En bref...
Ce séminaire, organisé par Sophie SUMA et Simon ZARA, et avec le soutien de l'ACCRA et de la Faculté des Arts de l'université de Strasbourg, dans le cadre du séminaire interdisciplinaire Transversal Master I et du groupe de travail « Voir avec les images », traite, au cours de séances de travail, différents aspects de la thématique pour lesquels sont éventuellement invités des intervenants extérieurs.
Une inscription préliminaire (sur la plateforme Moodle) est obligatoire pour participer au séminaire (le nombre de places disponibles est fixé à 30 ; les étudiants de Master I non inscrits se présentant au séminaire ne seront pas évalués en fin de semestre, mais toute personne, doctorant ou chercheur, souhaitant assister et participer au séminaire est évidemment la bienvenue).
Au cœur des débats scientifiques et ordinaires traitant de nos cultures visuelles, de nombreuses interrogations – voire incriminations – portent sur les effets des images, sur le pouvoir qu’elles exerceraient. De la posture iconoclaste à celle de l’iconodulie, les images sont accusées de multiples maux : elles sont trompeuses, violentes, idolâtrées, aliénantes, insuffisantes. Leur puissance et leur impuissance, leur omniprésence et leur inconséquence sont tour à tour mises en cause. Si la tradition sémiotique et esthétique s’est davantage attachée à décrypter leur signification ou encore leur réception, certains champs transdisciplinaires anglo-saxons (études culturelles et études visuelles en tête) reformulent la théorie de l’image pour tenter de comprendre ce que font les images ?
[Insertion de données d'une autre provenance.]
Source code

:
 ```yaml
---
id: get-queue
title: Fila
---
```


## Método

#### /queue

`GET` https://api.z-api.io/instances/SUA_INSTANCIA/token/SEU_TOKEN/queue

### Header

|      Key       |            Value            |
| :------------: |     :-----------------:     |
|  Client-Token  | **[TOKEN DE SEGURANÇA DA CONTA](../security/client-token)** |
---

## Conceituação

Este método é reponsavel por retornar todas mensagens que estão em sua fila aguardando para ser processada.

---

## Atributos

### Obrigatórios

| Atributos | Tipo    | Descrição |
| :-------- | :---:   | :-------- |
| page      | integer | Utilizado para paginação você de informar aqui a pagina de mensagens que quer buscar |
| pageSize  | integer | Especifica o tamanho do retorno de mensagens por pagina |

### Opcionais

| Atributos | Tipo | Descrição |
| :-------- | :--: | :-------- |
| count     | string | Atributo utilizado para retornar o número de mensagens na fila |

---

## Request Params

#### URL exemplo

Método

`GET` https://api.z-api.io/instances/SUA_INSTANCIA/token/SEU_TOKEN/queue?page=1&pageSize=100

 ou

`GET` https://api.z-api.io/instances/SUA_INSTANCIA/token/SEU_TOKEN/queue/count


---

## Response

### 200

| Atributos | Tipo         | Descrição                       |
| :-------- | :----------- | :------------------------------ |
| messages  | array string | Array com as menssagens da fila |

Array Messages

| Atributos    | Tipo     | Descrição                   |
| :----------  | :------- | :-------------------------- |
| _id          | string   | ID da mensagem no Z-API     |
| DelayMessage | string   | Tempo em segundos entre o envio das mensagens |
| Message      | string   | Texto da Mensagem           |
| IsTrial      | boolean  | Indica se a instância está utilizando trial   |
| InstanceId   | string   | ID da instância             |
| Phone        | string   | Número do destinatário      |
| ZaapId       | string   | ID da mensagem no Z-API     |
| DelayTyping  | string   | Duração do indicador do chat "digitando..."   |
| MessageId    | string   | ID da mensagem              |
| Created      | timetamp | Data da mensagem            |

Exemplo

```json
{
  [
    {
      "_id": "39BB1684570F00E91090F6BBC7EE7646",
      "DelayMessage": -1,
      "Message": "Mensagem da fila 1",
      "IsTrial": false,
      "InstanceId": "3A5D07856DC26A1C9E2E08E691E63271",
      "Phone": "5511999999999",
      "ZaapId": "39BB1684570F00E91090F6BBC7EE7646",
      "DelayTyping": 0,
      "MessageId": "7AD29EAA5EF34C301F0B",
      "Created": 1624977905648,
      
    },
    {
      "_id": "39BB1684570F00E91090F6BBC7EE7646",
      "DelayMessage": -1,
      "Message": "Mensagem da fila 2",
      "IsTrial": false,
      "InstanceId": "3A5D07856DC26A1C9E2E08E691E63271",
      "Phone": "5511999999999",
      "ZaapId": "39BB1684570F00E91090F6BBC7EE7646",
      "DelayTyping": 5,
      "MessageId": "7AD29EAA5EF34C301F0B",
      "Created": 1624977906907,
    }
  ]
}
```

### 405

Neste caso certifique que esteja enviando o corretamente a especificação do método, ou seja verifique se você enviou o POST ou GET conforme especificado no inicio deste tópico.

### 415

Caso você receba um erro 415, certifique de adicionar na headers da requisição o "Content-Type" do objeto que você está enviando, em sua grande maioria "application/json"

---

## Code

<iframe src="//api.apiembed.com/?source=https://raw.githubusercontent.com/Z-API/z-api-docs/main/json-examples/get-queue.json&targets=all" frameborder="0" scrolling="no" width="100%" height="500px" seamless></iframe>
Le concept d’agentivité (agency) apparaît alors comme un outil déterminant pour emprunter ce terrain. Dans son approche anthropologique de l’art, Alfred Gell attribue aux objets et aux images une intentionnalité, une subjectivité, une capacité à agir. Requalifiés d’« agents », ces derniers doivent être envisagés comme les causes de la production d’événements dans leur entourage (Gell Alfred, L'art et ses agents – Une théorie anthropologique, Dijon, Les presses du Réel, 2009 [1998]). Gell resitue l’objet d’art au sein d’interactions sociales et envisage l’art en tant que système d’action et non purement symbolique. Pourtant, les critiques formulées à l’encontre de l’entreprise de Gell soulignent une théorie à visée universelle qui manquerait les particularités culturelles. En effet, selon Maxime Boidy et Stéphane Roth, « les images et les relations “ordinaires” que nous entretenons avec elles sont le produit de rapports de forces historiques qui demeurent opérant » (Boidy Maxime, Roth Stéphane, « Avant-propos », trad. de l’anglais par Boidy Maxime, Cilins Nicolas et Roth Stéphane, dans Mitchell W. J. T., Que veulent les images ? : Une critique de la culture visuelle, Dijon, Les presses du réel, Dijon, 2014 [2005], p.10). Il s’agit alors de prendre toute la mesure des dimensions idéologiques de normes sociales, de constructions raciales et genrées qui déterminent l’agentivité des images, et de considérer leur lien avec les initiatives collectives d’empowerment.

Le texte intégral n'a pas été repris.